秋のドワーフ村5
【王国暦125年10月3日 4:30】
「扉内部に残留している連中は十五人、だそうです」
「魔力吸収の度合いが物凄く高いことが想定されているから……救助後は速やかに扉の外部へ退避すること」
「了解であります。黒魔女殿は……」
リアムが言い淀む。
「うん、救出作業終了後、そのまま侵攻する。この迷宮をどうにかしないことにはグリテンに明日はない」
「危険はないのですか?」
「危険だろうねぇ……」
「では、せめて精鋭を数人、連れて行っては頂けませんか?」
本来、迷宮攻略は一人でやるものじゃないのは確かなのよね。
でも――――。
「いや、インプラントがどう作用するのかわかんないのよ。今現在も安全な状況とは言えないの。だから敵兵共々、退避してよ」
この状況が『使徒』の誘導したものなら、味方が増えた状況さえも罠だろう。今回のインプラントはロンデニオン西迷宮を志向するようになっているから、ドワーフ村迷宮が何をどうしようと本質的には大丈夫だと思うけど、何があるかわかんない。マスターキーならぬマスター迷宮みたいな扱いをされたらインプラントシステムは根底から崩れてしまう。
『使徒』側から見て、今回の件はどういう意図があって、どういう誘導をしたんだろうか。

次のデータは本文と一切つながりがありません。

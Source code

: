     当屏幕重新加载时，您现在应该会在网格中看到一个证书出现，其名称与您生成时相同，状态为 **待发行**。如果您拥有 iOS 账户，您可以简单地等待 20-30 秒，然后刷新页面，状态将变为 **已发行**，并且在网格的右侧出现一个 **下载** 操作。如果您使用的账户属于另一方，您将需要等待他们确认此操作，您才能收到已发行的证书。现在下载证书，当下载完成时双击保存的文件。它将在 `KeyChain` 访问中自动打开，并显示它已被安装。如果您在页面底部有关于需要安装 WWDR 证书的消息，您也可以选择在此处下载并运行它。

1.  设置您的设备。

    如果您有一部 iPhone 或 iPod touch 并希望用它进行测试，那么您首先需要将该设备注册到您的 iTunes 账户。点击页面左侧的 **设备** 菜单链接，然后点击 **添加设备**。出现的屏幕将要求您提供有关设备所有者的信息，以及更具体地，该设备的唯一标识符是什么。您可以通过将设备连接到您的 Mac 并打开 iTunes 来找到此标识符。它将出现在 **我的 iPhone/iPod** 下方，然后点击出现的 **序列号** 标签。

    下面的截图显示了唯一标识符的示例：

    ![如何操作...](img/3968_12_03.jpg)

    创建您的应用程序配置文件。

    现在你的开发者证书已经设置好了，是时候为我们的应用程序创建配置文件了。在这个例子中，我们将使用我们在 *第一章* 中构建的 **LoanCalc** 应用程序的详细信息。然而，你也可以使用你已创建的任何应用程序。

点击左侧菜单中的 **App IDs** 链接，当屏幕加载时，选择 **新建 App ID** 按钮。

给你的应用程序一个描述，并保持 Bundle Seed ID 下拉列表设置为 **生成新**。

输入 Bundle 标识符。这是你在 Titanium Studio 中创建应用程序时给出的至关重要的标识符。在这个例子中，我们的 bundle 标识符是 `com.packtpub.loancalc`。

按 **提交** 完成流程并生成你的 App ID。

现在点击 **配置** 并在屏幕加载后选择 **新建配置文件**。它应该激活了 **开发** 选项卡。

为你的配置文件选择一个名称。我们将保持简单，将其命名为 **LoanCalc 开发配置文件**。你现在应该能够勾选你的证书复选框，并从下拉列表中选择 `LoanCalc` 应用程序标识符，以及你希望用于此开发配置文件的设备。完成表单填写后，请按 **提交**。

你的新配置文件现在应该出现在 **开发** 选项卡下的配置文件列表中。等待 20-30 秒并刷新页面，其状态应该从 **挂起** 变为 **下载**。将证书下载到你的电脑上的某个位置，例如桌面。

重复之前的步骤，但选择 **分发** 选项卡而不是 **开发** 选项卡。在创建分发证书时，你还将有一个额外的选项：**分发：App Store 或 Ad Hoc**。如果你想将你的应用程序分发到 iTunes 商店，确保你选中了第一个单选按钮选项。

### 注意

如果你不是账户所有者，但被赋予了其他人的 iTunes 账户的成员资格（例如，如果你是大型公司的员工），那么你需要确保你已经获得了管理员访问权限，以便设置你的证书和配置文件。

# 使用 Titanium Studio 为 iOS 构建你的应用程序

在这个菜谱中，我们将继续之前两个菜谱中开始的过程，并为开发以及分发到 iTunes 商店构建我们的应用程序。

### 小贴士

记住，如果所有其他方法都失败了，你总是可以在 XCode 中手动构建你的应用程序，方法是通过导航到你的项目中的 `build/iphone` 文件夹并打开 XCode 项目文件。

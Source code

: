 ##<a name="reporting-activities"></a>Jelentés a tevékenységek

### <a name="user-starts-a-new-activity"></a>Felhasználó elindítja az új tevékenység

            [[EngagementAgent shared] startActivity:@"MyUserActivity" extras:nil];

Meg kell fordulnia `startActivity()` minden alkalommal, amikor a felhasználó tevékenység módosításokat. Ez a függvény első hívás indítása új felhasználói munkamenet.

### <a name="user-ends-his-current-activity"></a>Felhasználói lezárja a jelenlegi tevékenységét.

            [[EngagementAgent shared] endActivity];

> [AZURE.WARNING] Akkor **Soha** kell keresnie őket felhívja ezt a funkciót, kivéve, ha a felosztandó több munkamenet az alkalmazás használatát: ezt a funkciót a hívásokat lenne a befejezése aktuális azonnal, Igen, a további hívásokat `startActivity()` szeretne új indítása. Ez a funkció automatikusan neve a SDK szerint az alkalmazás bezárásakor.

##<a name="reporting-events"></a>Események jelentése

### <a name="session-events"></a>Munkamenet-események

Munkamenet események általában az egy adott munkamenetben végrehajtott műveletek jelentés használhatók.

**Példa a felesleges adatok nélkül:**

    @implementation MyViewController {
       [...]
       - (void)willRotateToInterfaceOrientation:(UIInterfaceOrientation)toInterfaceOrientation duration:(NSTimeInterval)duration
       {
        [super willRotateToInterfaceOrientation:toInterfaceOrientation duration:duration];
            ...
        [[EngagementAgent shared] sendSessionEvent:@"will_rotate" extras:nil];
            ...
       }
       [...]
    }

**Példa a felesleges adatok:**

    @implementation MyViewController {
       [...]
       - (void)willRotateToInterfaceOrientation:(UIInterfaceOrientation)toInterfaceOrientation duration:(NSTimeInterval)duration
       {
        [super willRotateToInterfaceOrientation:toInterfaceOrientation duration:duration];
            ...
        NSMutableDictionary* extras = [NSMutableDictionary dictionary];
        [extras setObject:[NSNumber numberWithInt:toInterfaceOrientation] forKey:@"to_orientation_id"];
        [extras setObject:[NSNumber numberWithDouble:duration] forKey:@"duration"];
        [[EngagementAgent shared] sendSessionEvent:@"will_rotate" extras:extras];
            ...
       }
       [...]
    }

私の妊娠は明らかに隙でチャンスだったろうから、その間にどういう仕込みをしたのか、ってことよね。まだ全貌は明らかになってないけど、今のところの動きは、
① 魔族領の統一
② イアラの統一
③ 両軍併せてのパープル攻め
④ ③を囮にしての魔族によるドワーフ村迷宮攻略
となるか。これ以外にも大陸で仕込んでる可能性はある。
私が動いて一番被害が大きいのは勇者絡みよね。魔族領で勇者召喚があったかどうかについては、可能性は薄い。『勇者召喚』スキルは魔法陣の記述が面倒で魔力の収集にも手間がかかるということもあるけど、そもそも世界中に四人しかスキルの持ち主がいないらしいから。それはユリアンからの情報で、つまり『使徒』からの情報だから確度は低いとして――――真実であれば、という仮定になっちゃうけどね。

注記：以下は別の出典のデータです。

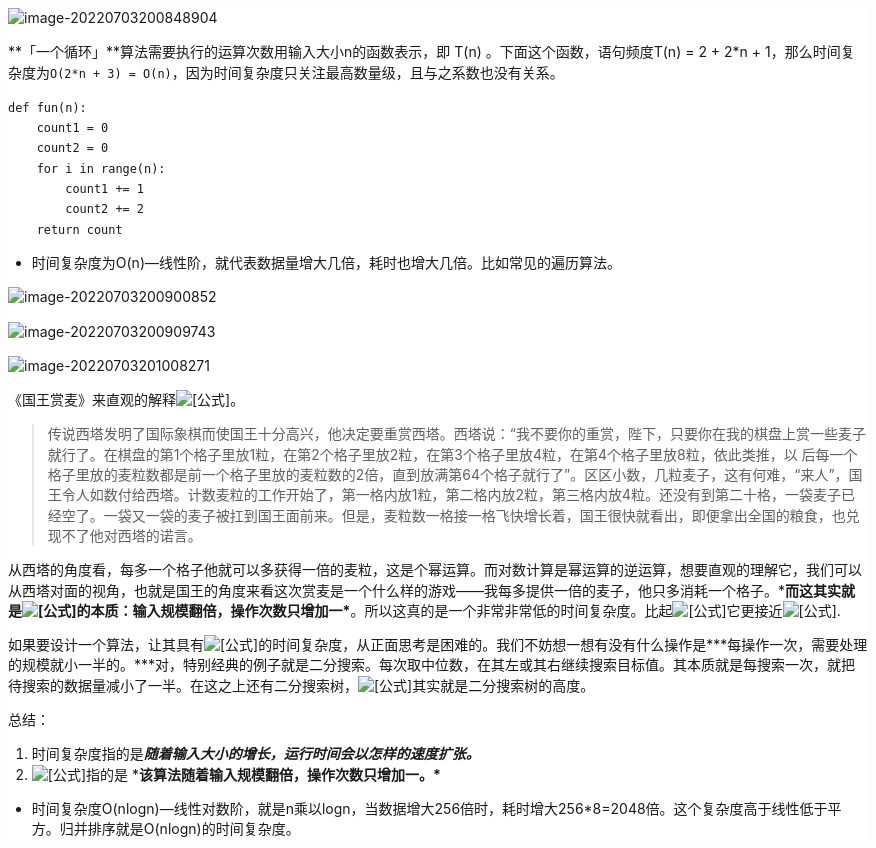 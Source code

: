 ![image-20220703200848904](C:\Users\jc\AppData\Roaming\Typora\typora-user-images\image-20220703200848904.png)



**「一个循环」**算法需要执行的运算次数用输入大小n的函数表示，即 T(n) 。下面这个函数，语句频度T(n) = 2 + 2*n + 1，那么时间复杂度为`O(2*n + 3) = O(n)`，因为时间复杂度只关注最高数量级，且与之系数也没有关系。

```text
def fun(n):
    count1 = 0
    count2 = 0
    for i in range(n):
        count1 += 1
        count2 += 2
    return count
```





- 时间复杂度为O(n)—线性阶，就代表数据量增大几倍，耗时也增大几倍。比如常见的遍历算法。

![image-20220703200900852](C:\Users\jc\AppData\Roaming\Typora\typora-user-images\image-20220703200900852.png)

![image-20220703200909743](C:\Users\jc\AppData\Roaming\Typora\typora-user-images\image-20220703200909743.png)

![image-20220703201008271](C:\Users\jc\AppData\Roaming\Typora\typora-user-images\image-20220703201008271.png)

《国王赏麦》来直观的解释![[公式]](https://www.zhihu.com/equation?tex=O%28log%28N%29%29)。

> 传说西塔发明了国际象棋而使国王十分高兴，他决定要重赏西塔。西塔说：“我不要你的重赏，陛下，只要你在我的棋盘上赏一些麦子就行了。在棋盘的第1个格子里放1粒，在第2个格子里放2粒，在第3个格子里放4粒，在第4个格子里放8粒，依此类推，以 后每一个格子里放的麦粒数都是前一个格子里放的麦粒数的2倍，直到放满第64个格子就行了”。区区小数，几粒麦子，这有何难，“来人”，国王令人如数付给西塔。计数麦粒的工作开始了，第一格内放1粒，第二格内放2粒，第三格内放4粒。还没有到第二十格，一袋麦子已经空了。一袋又一袋的麦子被扛到国王面前来。但是，麦粒数一格接一格飞快增长着，国王很快就看出，即便拿出全国的粮食，也兑现不了他对西塔的诺言。

从西塔的角度看，每多一个格子他就可以多获得一倍的麦粒，这是个幂运算。而对数计算是幂运算的逆运算，想要直观的理解它，我们可以从西塔对面的视角，也就是国王的角度来看这次赏麦是一个什么样的游戏——我每多提供一倍的麦子，他只多消耗一个格子。***而这其实就是![[公式]](https://www.zhihu.com/equation?tex=O%28log%28N%29%29)的本质：输入规模翻倍，操作次数只增加一\***。所以这真的是一个非常非常低的时间复杂度。比起![[公式]](https://www.zhihu.com/equation?tex=O%28N%29)它更接近![[公式]](https://www.zhihu.com/equation?tex=O%281%29).

如果要设计一个算法，让其具有![[公式]](https://www.zhihu.com/equation?tex=O%28log%28N%29%29)的时间复杂度，从正面思考是困难的。我们不妨想一想有没有什么操作是***每操作一次，需要处理的规模就小一半的。\***对，特别经典的例子就是二分搜索。每次取中位数，在其左或其右继续搜索目标值。其本质就是每搜索一次，就把待搜索的数据量减小了一半。在这之上还有二分搜索树，![[公式]](https://www.zhihu.com/equation?tex=O%28log%28N%29%29)其实就是二分搜索树的高度。

总结：

1. 时间复杂度指的是***随着输入大小的增长，运行时间会以怎样的速度扩张。***
2. ![[公式]](https://www.zhihu.com/equation?tex=O%28log%28N%29%29)指的是 ***该算法随着输入规模翻倍，操作次数只增加一。\***













- 时间复杂度O(nlogn)—线性对数阶，就是n乘以logn，当数据增大256倍时，耗时增大256*8=2048倍。这个复杂度高于线性低于平方。归并排序就是O(nlogn)的时间复杂度。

大陸での状況はあまり伝わってこない。『ハーケン』に動きがあったらしい、と伝わっているくらい。大陸での勇者召喚があったのかもしれないけれど、あまり詳細な情報は入って来ていない。
大陸での動きはいいとして……。
グリテン騎士団をドワーフ村に展開させて邪魔をしなかったとしたら、もしかしたらセスの軍勢は、この迷宮を攻略出来てたんじゃなかろうか。迷宮の動作に『使徒』が直接関与できるとは思えないけど、魔力吸収の罠? は時間を掛ければ突破できる。セスたちも、グリテン騎士団が来なければ説得なんかされないで、攻略を継続していただろうし。
④で魔族がドワーフ村迷宮を手に入れたとして、それがグリテンに与える影響は小さくはないのは確か。それを餌にして私を誘き出そうとしていたとか? ということは、セスが迷宮を攻略するのは既定路線で、誘き寄せるのはもっと後の予定だった、とか?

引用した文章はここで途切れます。